With no domestic offers forthcoming, Tyler went overseas once again, this time to Tokyo before the NVA beckoned with Golden State Warriors, Atlanta, and the Knicks all offering him opportunities, which he ultimately spurned.

In 2014, he returned overseas having failed to establish himself in the elite, and has spent the past three seasons in China, most recently with Tianjin Ronggang.

3. CHRIS WALKER

Walker stands out for all the wrong reasons. He’s the only one of the ten players that started the 2013 Jordan Brand Classic who hasn’t made the grade in the NBA. It’s impressive to reach that level and to then be the only one to completely fail.

His time at high school is mired in controversy since he was offered a place at University of Florida without achieving the grades required. His place was held open and he arrived at the Gators in December 2013.

Not that it did him any good. Another to fall foul of the rules surrounding improper benefits, he was banned for twelve games. It hurt the McDonald’s All-American.

The 2015 draft beckoned and turn into a nightmare. After declaring, he was overlooked by all 29 teams until Houston Rockets picked him up as a free agent. Three months later, he moved to Rio Grande Valley Vipers and there he remains to this day.

2. DAMON BAILEY

40,000 people can’t be wrong, can they? That’s the number of people who watched Damon Bailey’s high school games at Bedford North Lawrence in Indiana. Labelled as the best of the best by Bob Knight, the legendary Hoosiers coach, Bailey proved flattery does get you everywhere by linking up with Indiana after graduating.
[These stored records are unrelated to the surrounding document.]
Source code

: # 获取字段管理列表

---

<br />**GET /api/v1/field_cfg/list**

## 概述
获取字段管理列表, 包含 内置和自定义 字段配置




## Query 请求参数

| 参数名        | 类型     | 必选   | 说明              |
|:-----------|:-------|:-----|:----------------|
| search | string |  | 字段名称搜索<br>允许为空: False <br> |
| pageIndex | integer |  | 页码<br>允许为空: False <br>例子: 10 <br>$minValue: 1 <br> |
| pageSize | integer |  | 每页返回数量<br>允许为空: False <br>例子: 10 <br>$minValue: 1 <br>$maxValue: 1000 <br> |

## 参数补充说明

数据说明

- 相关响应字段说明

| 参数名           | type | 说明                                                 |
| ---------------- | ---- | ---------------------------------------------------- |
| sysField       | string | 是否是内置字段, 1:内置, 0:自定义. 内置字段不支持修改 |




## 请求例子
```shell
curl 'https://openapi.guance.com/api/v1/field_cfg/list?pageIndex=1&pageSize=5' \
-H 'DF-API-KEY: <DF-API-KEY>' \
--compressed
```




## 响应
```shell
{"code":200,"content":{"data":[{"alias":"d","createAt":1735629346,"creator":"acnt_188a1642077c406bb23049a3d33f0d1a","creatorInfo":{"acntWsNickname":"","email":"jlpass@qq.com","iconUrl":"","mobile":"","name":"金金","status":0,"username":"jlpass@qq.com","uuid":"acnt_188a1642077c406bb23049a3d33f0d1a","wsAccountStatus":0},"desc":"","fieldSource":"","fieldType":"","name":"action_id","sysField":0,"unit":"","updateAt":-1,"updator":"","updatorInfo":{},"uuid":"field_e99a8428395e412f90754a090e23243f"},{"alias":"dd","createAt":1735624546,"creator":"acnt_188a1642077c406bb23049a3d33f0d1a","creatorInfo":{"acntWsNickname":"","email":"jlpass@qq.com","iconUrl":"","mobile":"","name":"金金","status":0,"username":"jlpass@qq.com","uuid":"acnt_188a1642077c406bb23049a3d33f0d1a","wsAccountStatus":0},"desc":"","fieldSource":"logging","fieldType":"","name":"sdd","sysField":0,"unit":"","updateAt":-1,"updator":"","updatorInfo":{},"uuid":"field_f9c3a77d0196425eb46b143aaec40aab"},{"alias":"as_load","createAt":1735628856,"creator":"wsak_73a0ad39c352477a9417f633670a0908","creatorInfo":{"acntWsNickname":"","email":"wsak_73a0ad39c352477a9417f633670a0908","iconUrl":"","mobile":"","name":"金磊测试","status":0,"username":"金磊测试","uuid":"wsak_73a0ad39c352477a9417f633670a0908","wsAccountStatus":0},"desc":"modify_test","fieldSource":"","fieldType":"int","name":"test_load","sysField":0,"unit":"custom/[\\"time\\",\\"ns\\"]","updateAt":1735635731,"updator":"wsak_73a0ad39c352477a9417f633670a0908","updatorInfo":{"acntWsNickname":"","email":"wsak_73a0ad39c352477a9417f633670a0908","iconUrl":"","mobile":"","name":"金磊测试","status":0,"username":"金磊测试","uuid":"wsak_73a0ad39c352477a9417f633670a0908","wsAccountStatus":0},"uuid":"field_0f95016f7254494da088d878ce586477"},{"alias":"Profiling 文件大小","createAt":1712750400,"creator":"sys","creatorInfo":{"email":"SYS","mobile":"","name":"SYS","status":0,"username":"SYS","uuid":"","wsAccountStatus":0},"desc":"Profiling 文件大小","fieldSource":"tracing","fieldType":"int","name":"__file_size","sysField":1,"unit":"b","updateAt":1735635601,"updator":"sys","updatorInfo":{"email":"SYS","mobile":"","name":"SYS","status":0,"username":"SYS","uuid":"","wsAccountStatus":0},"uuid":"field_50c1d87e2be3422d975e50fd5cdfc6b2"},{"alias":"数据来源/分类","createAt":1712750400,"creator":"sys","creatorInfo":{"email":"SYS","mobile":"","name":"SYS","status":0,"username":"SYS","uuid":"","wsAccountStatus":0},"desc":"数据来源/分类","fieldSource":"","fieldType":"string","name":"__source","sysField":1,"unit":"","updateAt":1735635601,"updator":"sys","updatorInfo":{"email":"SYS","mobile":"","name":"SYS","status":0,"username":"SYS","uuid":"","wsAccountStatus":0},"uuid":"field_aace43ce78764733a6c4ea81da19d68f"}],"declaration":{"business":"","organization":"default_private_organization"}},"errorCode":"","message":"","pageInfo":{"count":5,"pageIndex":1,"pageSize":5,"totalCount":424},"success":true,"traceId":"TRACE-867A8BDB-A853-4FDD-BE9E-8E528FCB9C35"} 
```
Another Mr Basketball, this time in 1990, he ranked sixth in the all-time scoring list for the Hoosiers, as well as a first-team All-Big Ten award.

In 1994, he was a second-round draft pick by the Indiana Pacers but spent a year on the team’s injured list and was cut. The Cav’s briefly picked him up in 1999 but the CBA proved a more fruitful destination where played out his career before retiring in 2003.

Since then he was returned to his native Indiana and is coaching the BNL Lady Stars with some success, leading them to two consecutive state titles before joining his mentor Kurt Godlevske at Butler’s women’s team.

1. ANTHONY BENNETT

When you’re in the playground, the overweight kid is rarely the first pick when teams are chosen for the lunchtime ball game. Anthony Bennett bucked that trend. Born in Tornto, he studied locally until his academy closed and he relocated to Findlay Prep in Nevada. Ranked the #1 forward in 2012, he continued to shine for his college side and progressed to UNLV.

For a ball player, a shoulder injury is never a good sign and UNLV saw his time on court curtailed as he struggled with his fitness. In 2013, he was drafted by the Cavs as a first-choice pick, the first Canadian player to do so.

His rookie season was a disaster with some ranking him the worst number 1 pick ever. That theory was given credence by subsequent events.

2014 saw him move to the Timberwolves, who twelve months later bought out his contract. Spells at the Raptors and Nets followed by time in Turkey after he made history by becoming the first number 1 pick to be sent to the D-League.

As falls from grace go, it was a hard landing. Fortunately, there was plenty of padding around his body to break the fall.